第17話 李娃伝とマノン・レスコー

 仕事で中国の雲南にでかける機会に恵まれ、一週間ばかり、かの地へとでかけた。
 雲の南というからには、地の果ての僻地を想像していたが、とんでもない偏見だった。

 省都・昆明は、人口が 300 万人の大都市で、開放路線の恩恵を享受してか、街の中心部には 40 階の高層ビルがニョキニョキ林立している。
 街中を、大型トラックや乗用車の群れが、排気ガスを吐き出し、交差点では、自転車部隊が、F1のスタートさながら、犇めき合っている。
 ガイドブックに、競馬場が建設中とあったが、残念ながら、確認することはできなかった。
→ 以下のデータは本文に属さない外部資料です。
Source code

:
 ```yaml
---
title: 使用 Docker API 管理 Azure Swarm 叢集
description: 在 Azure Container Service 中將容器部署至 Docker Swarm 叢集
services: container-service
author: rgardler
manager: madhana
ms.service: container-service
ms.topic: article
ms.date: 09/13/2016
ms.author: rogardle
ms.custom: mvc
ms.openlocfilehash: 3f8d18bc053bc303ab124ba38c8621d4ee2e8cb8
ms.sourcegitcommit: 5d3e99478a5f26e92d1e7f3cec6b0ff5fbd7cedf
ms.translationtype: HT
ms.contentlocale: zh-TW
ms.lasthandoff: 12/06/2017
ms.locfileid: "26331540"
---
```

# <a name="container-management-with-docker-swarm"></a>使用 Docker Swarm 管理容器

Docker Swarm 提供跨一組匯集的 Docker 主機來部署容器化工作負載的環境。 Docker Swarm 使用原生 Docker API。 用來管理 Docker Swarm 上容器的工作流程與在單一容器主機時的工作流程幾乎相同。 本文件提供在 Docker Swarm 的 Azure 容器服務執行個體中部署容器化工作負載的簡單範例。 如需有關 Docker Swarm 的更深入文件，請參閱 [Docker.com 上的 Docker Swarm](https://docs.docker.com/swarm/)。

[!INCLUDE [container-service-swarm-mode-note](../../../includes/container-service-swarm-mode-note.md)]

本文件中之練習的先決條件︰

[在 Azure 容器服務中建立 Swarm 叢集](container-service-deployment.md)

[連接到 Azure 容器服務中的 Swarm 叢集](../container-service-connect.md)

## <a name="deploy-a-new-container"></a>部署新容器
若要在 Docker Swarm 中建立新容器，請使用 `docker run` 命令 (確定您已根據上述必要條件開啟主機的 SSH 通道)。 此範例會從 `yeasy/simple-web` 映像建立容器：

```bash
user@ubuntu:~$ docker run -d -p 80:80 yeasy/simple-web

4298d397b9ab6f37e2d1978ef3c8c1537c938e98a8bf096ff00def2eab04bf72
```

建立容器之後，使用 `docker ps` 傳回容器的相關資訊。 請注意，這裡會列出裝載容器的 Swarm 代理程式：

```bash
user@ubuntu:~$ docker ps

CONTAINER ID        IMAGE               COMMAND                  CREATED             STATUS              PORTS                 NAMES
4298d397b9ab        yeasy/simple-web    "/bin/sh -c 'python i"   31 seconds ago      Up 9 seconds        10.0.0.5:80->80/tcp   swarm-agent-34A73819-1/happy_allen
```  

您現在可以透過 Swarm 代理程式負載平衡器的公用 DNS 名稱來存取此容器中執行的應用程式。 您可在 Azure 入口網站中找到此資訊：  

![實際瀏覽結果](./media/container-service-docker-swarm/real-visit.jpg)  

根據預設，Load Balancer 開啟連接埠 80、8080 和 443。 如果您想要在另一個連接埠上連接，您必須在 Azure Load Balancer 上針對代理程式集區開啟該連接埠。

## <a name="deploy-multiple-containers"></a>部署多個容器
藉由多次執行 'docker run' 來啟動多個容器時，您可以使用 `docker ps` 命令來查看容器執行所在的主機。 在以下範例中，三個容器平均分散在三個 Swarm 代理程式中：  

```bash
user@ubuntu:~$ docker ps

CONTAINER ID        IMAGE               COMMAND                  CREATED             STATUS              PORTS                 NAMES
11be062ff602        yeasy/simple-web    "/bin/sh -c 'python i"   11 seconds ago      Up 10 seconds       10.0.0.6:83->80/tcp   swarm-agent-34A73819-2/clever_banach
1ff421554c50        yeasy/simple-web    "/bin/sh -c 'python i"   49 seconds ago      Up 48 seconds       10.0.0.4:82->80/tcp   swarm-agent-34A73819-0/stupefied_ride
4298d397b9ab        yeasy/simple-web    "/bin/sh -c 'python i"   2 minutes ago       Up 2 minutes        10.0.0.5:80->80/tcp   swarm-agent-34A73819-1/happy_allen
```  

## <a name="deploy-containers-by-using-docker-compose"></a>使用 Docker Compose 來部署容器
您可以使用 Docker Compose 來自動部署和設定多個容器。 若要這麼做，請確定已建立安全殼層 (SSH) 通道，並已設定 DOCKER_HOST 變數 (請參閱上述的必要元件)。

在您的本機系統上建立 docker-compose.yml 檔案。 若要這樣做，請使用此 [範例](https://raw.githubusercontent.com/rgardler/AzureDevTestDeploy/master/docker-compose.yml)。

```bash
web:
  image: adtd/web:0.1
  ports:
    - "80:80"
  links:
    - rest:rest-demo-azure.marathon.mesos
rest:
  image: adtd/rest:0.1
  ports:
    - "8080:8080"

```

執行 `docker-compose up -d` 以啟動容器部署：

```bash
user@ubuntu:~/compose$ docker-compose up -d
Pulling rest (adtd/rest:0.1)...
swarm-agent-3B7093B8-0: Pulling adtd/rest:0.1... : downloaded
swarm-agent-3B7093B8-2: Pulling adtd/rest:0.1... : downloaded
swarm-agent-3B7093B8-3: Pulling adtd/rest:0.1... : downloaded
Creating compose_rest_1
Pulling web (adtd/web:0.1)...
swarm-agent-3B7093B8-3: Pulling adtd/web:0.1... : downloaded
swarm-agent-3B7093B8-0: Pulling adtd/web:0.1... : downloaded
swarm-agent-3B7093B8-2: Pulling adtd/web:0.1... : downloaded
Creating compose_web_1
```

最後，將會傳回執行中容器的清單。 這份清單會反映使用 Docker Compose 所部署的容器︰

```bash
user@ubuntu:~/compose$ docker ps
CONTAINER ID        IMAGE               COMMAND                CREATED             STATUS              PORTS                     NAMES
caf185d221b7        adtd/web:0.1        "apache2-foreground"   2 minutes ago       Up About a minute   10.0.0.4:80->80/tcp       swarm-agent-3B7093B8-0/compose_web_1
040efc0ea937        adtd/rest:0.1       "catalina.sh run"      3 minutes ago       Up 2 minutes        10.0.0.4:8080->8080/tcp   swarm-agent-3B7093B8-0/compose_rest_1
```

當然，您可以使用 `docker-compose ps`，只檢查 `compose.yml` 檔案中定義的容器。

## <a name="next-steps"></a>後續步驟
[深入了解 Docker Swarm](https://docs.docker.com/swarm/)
 かと思うと、その昆明から、50 分ばかりフライトして麗江という、名前からしてビューティフルな町へ降り立つと、別天地の桃源郷が広がっている。
 元や明の時代の民家や橋、石畳が、ここではそのまま保存されており、ナシ族という日本人にとてもよく似た少数民族たちが、慎ましやかに暮らしている。
 一昨年十二月には、街の一部が世界遺産にも登録されたというが、納得がいく。

 街のどこからでも拝めるのが、標高 5596 米の霊峰、玉龍雪山。
 車で 3500 米まで上ることができ、そこからさらに 1000 米、一気に上りきるロープウェイが昨年 11 月に開設した。
 さらにそこまで上ると、なんとスキー場が建設されていた。それにしても標高 4500 米のスキー場なんて、一体誰が滑るのだろう?
 普段は、競馬場のゴンドラより高いところへは滅多に上らない当方は、頭がずきずき痛んでしかたがなかった。

 しかし、このあたりは、街中でも、草原でも、山でも、どこへいっても馬がいたるところに見られるのが嬉しい。
 玉龍雪山のふもとでは、チャイニーズポニーだろう。イ族の少年が乗馬をさせてくれる。
 小岩井牧場あたりのように、一周しておわりというケチなものではなく、草原を思うさま乗せてくれるから、まことに気持ちがいい。
 わが国の廃用サラブレッドやアングロアラブも、こうした草原で、余生を送ることができるなら、さぞや、楽しかろうに、などと考えたことだった。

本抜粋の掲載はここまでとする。